La flamme olympique reçoit un accueil en sourdine au Japon alors que les doutes sur les Jeux de Tokyo en 2020 augmentent

"Pour nous, (le report) ne serait pas responsable maintenant et il serait prématuré de commencer à spéculer ou de prendre une décision à un moment où nous n'avons aucune recommandation du groupe de travail", a-t-il ajouté.

Reflétant l'incertitude causée par COVID-19, l'arrivée de la flamme à la base aérienne de Matsushima dans le nord du Japon a été une affaire en sourdine après que les organisateurs ont été forcés d'annuler leur projet d'inviter 200 écoliers.

Les anciens champions olympiques de judo Saori Yoshida et Tadahiro Nomura ont allumé un chaudron de cérémonie devant quelques dizaines d'officiels et d'invités.

"Les enfants avaient prévu d'accueillir la flamme olympique, mais nous avons décidé de la réduire, en donnant la priorité à leur sécurité", a déclaré le chef de Tokyo 2020, Yoshiro Mori.

Le relais de la flamme nationale commence le 26 mars, à partir du complexe sportif J-Village de Fukushima qui a servi de base aux travailleurs lors du tremblement de terre, du tsunami et de la catastrophe nucléaire de 2011.

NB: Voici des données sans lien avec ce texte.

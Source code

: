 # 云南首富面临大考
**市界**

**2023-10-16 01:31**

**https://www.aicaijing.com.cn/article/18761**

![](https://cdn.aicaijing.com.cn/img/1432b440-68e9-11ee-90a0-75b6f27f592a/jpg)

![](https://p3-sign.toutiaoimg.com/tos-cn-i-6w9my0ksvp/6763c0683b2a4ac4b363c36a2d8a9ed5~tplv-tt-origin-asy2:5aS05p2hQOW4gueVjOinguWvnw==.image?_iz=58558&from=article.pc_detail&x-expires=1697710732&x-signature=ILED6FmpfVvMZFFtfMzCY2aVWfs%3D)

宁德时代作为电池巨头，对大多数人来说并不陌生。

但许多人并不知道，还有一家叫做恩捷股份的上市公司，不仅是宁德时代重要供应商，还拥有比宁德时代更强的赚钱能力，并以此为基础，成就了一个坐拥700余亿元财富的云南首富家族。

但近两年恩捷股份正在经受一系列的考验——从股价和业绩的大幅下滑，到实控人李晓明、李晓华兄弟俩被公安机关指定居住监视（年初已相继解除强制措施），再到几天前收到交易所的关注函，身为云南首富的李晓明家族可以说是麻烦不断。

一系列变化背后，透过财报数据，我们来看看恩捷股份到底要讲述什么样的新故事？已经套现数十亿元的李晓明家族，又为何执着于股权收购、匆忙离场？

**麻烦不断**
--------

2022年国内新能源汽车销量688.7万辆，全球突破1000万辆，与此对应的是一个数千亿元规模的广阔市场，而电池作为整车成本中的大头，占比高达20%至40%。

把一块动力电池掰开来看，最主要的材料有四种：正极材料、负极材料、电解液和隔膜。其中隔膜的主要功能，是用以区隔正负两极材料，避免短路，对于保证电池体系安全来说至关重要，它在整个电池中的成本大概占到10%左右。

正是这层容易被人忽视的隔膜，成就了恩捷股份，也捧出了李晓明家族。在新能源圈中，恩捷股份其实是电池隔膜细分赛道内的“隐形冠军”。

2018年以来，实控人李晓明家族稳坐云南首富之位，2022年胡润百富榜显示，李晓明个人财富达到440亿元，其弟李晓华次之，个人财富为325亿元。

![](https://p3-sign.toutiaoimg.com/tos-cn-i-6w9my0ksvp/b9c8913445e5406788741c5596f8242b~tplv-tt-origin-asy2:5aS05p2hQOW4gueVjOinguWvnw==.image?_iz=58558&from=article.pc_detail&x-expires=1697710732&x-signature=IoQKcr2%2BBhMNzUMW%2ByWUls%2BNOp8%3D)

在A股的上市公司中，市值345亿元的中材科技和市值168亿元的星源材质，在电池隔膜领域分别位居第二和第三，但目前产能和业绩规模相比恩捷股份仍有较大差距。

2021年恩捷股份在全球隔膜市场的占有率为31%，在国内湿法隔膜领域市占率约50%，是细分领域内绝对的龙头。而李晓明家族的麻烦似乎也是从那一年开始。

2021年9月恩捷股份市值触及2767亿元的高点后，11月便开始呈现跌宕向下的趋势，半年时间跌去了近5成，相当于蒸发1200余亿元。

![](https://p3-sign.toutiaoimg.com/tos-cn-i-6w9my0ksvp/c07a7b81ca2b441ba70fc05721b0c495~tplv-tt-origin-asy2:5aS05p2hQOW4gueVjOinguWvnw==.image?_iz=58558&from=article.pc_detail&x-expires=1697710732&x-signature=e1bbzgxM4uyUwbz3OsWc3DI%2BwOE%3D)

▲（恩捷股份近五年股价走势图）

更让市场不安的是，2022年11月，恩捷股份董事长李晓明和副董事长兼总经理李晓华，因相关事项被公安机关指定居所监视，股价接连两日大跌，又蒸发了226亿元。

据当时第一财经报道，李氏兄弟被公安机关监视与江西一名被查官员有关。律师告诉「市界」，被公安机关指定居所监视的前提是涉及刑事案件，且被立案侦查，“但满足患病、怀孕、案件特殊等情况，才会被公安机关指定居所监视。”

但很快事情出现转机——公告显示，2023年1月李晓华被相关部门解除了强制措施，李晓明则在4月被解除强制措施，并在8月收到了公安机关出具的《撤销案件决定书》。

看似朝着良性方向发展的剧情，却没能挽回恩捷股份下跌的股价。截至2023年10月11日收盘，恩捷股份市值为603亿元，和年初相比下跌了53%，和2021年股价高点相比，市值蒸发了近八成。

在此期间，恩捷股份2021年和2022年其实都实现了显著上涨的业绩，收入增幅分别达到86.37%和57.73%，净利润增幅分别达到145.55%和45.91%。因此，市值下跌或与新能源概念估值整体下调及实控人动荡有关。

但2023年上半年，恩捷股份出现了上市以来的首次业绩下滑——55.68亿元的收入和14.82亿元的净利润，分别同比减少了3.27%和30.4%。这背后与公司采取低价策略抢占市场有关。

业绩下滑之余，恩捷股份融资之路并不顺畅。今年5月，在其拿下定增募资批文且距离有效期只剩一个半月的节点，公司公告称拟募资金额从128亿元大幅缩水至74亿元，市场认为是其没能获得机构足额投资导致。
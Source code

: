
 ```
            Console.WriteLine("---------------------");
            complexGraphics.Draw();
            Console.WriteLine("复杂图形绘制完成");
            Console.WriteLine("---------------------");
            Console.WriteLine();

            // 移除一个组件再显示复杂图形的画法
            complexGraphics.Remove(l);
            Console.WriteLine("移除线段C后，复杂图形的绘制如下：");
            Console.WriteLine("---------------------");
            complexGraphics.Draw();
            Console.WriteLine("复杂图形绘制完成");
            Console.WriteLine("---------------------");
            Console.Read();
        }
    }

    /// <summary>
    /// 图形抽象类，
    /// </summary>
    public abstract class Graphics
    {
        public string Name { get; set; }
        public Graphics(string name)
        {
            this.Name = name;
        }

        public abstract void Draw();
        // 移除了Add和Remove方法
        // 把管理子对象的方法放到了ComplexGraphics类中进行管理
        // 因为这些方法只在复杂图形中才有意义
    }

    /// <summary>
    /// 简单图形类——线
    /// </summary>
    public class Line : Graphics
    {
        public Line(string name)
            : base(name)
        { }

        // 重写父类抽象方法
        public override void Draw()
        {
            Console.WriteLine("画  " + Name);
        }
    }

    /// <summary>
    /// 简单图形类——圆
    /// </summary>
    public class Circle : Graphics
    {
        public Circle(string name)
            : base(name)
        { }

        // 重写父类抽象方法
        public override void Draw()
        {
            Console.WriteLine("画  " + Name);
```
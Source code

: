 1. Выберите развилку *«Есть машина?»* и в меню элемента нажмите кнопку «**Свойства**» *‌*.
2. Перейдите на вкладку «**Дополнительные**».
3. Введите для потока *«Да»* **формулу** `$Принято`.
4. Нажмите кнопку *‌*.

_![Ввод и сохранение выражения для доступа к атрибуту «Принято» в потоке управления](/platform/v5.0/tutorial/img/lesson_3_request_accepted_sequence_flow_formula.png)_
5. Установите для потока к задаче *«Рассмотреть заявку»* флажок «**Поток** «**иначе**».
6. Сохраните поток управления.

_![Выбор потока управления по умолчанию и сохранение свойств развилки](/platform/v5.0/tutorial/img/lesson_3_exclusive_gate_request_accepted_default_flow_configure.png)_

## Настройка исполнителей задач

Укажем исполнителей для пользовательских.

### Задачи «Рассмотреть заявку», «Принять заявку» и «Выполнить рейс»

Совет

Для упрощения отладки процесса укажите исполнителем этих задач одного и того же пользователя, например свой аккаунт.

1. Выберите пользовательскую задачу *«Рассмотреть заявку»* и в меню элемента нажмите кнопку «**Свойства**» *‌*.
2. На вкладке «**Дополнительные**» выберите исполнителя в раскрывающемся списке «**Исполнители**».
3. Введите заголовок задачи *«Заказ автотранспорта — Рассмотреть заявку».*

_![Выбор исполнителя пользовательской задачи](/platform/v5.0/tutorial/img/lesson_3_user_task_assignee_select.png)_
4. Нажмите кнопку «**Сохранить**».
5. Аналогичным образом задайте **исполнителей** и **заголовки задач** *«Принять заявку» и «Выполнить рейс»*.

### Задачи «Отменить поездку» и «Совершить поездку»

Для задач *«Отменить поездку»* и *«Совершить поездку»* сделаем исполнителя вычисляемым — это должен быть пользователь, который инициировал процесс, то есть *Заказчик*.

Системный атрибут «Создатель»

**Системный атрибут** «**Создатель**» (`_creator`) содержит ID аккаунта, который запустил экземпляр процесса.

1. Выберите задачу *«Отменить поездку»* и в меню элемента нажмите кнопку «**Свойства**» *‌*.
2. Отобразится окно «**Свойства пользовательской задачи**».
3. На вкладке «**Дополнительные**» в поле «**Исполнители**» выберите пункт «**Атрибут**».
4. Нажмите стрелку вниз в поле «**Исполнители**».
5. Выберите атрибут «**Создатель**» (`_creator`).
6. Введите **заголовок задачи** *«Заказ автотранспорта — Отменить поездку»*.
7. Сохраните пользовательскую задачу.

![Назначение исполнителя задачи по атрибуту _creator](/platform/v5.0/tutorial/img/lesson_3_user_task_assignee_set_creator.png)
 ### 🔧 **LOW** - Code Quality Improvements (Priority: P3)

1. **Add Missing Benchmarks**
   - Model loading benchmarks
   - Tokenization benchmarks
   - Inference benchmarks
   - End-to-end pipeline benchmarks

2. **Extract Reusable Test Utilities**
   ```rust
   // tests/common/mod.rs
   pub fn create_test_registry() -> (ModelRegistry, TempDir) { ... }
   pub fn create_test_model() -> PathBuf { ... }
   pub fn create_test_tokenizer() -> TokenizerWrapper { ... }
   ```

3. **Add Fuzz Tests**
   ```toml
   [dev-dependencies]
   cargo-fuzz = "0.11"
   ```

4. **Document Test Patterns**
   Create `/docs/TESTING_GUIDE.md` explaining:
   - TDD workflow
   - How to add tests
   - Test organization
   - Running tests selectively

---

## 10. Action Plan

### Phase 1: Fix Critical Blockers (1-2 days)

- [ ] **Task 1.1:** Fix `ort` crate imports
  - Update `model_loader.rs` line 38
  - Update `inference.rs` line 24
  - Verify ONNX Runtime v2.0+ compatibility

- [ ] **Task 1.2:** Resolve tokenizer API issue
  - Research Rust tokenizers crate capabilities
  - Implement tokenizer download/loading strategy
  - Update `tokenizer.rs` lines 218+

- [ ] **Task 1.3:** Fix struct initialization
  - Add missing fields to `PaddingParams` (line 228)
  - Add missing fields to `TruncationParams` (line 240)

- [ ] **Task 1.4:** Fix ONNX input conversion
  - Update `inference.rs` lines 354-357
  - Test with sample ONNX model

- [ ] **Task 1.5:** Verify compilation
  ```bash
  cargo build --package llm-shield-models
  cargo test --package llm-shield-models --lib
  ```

Mais les organisateurs ont été contraints de réduire le relais, fermant les cérémonies quotidiennes au public et exhortant les spectateurs à "éviter de former des foules" le long du parcours.

Les Jeux olympiques «devraient être reportés»

La spéculation a augmenté au cours des Jeux, qui devraient commencer le 24 juillet, après que l'épidémie de COVID-19 a fermé les compétitions sportives dans le monde et paralysé de nombreux pays, ainsi que les voyages internationaux.

Le virus a déjà perturbé les premiers stades du voyage de la torche en Grèce, la cérémonie d'allumage dans l'ancienne Olympie se déroulant sans spectateurs.

Les organisateurs ont ensuite dû abandonner la partie grecque du relais après que de grandes foules aient assailli l'acteur hollywoodien Gerard Butler alors qu'il allumait un chaudron dans la ville de Sparte.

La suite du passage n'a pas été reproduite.